財務省は、遺産を相続した人が金銭ではなく不動産などの現物で相続税を納める「物納」に関し、暴力団関係者が借地権などを設定して居住している土地については物納可能な財産から除外するよう関係法令を改正し、2013年度の税制改正要望に盛り込む方針であると発表しています。

国有地の上に暴力団関係者が居住することを認めないという意味であるとともに、土地の所有者に賃借人である暴力団員の排除を強く促すという意味もあると思われ、彼らの活動の場を狭めていく一つの有効な策だと思われます。

5.原発と暴力団

(1)東京電力の被爆隠しと暴力団

東電の孫請け会社で線量計に鉛カバーをしてごまかしていた事例が発覚しましたが、その他にも線量計について「スイッチを切る」「身につけない」「紛失する」といった実態があったようです。

さらに、原発作業は多重の下請け構造の中で手数料がピンハネされるなど暴力団等の資金源となっている事例も散見されますし、末端で働いているのは多くが立場の弱い日雇いの労働者であって暴力団等を使った強引な(違法な)派遣問題も発覚しています。

本事案における担当者には、暴力団の活動を助長するといった認識もなかったと思われますが、結果的には、被ばくの危険に曝されたのは弱い立場の人間であり、彼らを搾取し手配したのが暴力団という構図から、原発作業の厳しさ、暴排の取り組みの困難さを認識させられます。

(2)浜岡原発関連工事会社の社長が暴力団にアパートを提供

中部電力浜岡原発の業務や工事の受注の受け皿として、数十の地元業者でつくる地元協力会社の社長で土木会社の取締役だった男性が、昨年まで、自身が所有するアパートの部屋を暴力団に無償提供していたとのことです。

静岡県警は、男性が暴力団に財産上の利益を不当に与えていたと市と県に通報し、指名業者だった当該会社を2カ月間の入札参加停止とする措置が、中部電力も1ヶ月間の発注停止措置を行っています。

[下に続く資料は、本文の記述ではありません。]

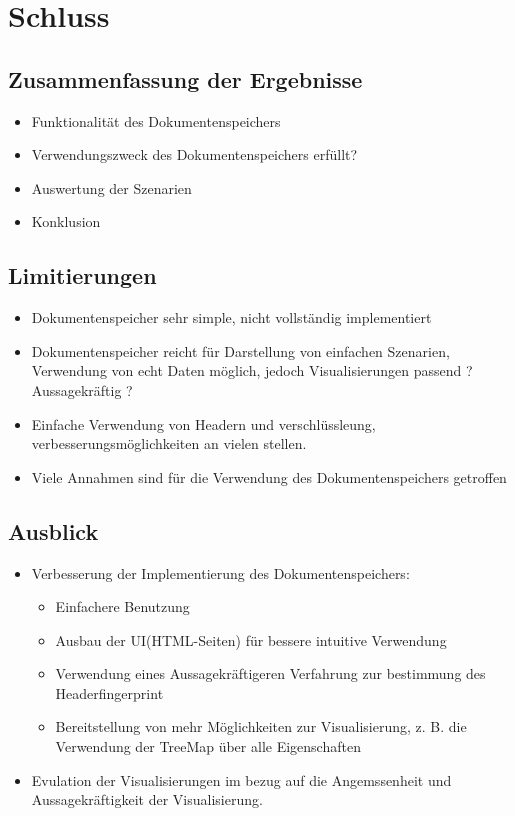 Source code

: \documentclass[
    fontsize=12pt,
    headings=small,
    parskip=half,           %
    bibliography=totoc,
    numbers=noenddot,       %
    open=any,               %
    ]{scrreprt}
\begin{document}
\chapter{Schluss}
\section{Zusammenfassung der Ergebnisse}
\begin{itemize}
\item Funktionalität des Dokumentenspeichers
\item Verwendungszweck des Dokumentenspeichers erfüllt?
\item Auswertung der Szenarien
\item Konklusion
\end{itemize}

\section{Limitierungen}
\begin{itemize}
\item Dokumentenspeicher sehr simple, nicht vollständig implementiert
\item Dokumentenspeicher reicht für Darstellung von einfachen Szenarien, Verwendung von echt Daten möglich, jedoch Visualisierungen passend ? Aussagekräftig ?
\item Einfache Verwendung von Headern und verschlüssleung, verbesserungsmöglichkeiten an vielen stellen.
\item Viele Annahmen sind für die Verwendung des Dokumentenspeichers getroffen
\end{itemize}

\section{Ausblick}
\begin{itemize}
\item Verbesserung der Implementierung des Dokumentenspeichers: 
    \begin{itemize}
    \item Einfachere Benutzung
    \item Ausbau der UI(HTML-Seiten) für bessere intuitive Verwendung
    \item Verwendung eines Aussagekräftigeren Verfahrung zur bestimmung des Headerfingerprint
    \item Bereitstellung von mehr Möglichkeiten zur Visualisierung, z. B. die Verwendung der TreeMap über alle Eigenschaften 
    \end{itemize}
\item Evulation der Visualisierungen im bezug auf die Angemssenheit und Aussagekräftigkeit der Visualisierung.
\end{itemize}
\end{document}
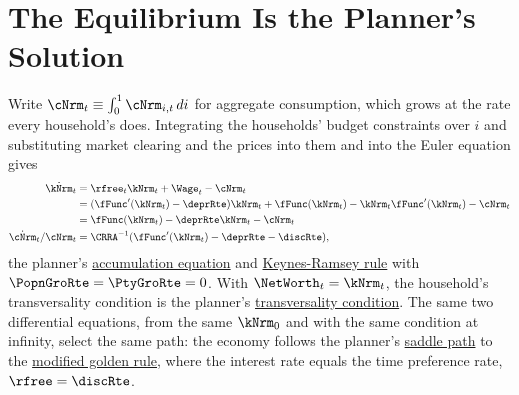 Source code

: \documentclass{econark}
\begin{document}
\section{The Equilibrium Is the Planner's Solution}

Write $\cNrm_{t} \equiv \int_{0}^{1}\cNrm_{i,t}\,di$ for aggregate consumption, which grows at the rate every household's does. Integrating the households' budget constraints over $i$ and substituting market clearing and the prices into them and into the Euler equation gives
\begin{equation}\begin{gathered}\begin{aligned}
  \dot{\kNrm}_{t} & =  \rfree_{t}\kNrm_{t} + \Wage_{t} - \cNrm_{t}
\\ & = (\fFunc^{\prime}(\kNrm_{t})-\deprRte)\kNrm_{t} + \fFunc(\kNrm_{t}) - \kNrm_{t}\fFunc^{\prime}(\kNrm_{t}) - \cNrm_{t}
\\ & = \fFunc(\kNrm_{t}) - \deprRte\kNrm_{t} - \cNrm_{t}
\\ \dot{\cNrm}_{t}/\cNrm_{t} & = \CRRA^{-1}(\fFunc^{\prime}(\kNrm_{t})-\deprRte-\discRte),
\end{aligned}\end{gathered}\label{eq:DecRCK-aggkdot}\end{equation}
the planner's \href{https://intertemporal-choice.github.io/content/growth/ramseycasskoopmans/\#eq-rck-kdot}{accumulation equation} and \href{https://intertemporal-choice.github.io/content/growth/ramseycasskoopmans/\#eq-cdotoc}{Keynes-Ramsey rule} with $\PopnGroRte=\PtyGroRte=0$. With $\NetWorth_{t}=\kNrm_{t}$, the household's transversality condition is the planner's \href{https://intertemporal-choice.github.io/content/growth/ramseycasskoopmans/\#eq-tvc}{transversality condition}. The same two differential equations, from the same $\kNrm_{0}$ and with the same condition at infinity, select the same path: the economy follows the planner's \href{https://intertemporal-choice.github.io/content/growth/ramseycasskoopmans/\#fig-ramseysaddleplot}{saddle path} to the \href{https://intertemporal-choice.github.io/content/growth/ramseycasskoopmans/\#eq-rck-modgoldenrule}{modified golden rule}, where the interest rate equals the time preference rate, $\rfree = \discRte$.
\end{document}
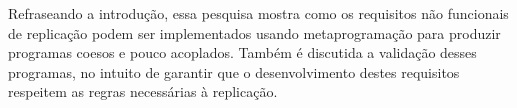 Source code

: Refraseando a introdução, essa pesquisa mostra como os requisitos não funcionais de replicação podem ser implementados usando metaprogramação para produzir programas coesos e pouco acoplados. Também é discutida a validação desses programas, no intuito de garantir que o desenvolvimento destes requisitos respeitem as regras necessárias à replicação.

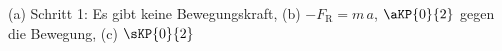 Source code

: (a) Schritt 1: Es gibt keine Bewegungskraft, (b) $-F_\mathrm{R} = m\,a$, $\aKP{0}{2}$ gegen die Bewegung, (c) $\sKP{0}{2}$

当該取締役個人の行為なのか、組織的な行為なのか報道からは十分に判断できませんが、民間レベルにおいても同社との取引を回避する動きが続くであろうことから、同社が自ら健全性を訴えていかない限り、中長期にも経営に大きな影響を与えることが予想されます。

(3)原発避難指示区域内の不動産取引の一時停止

福島の原発事故に伴う警戒区域などの避難指示区域について、政府が不動産取引の一時停止を自治体を通じ地権者らに要請しているとの報道がありました。

現実に、地元の不動産業者には、警戒区域内の土地の売買の問い合わせがあるとのことで、暴力団等に不動産がわたった場合、放射性物質による汚染土を保管する中間貯蔵施設の用地交渉等が難航する可能性が高く、暴力団等の新たな資金源となりかねません。

地権者や不動産取引業者の意識に期待したいところですが、彼らの現状を考慮すれば一概に責めることも難しいという側面もあると思われ、国としても何らかの代替措置等を明示することが求められると言えるでしょう。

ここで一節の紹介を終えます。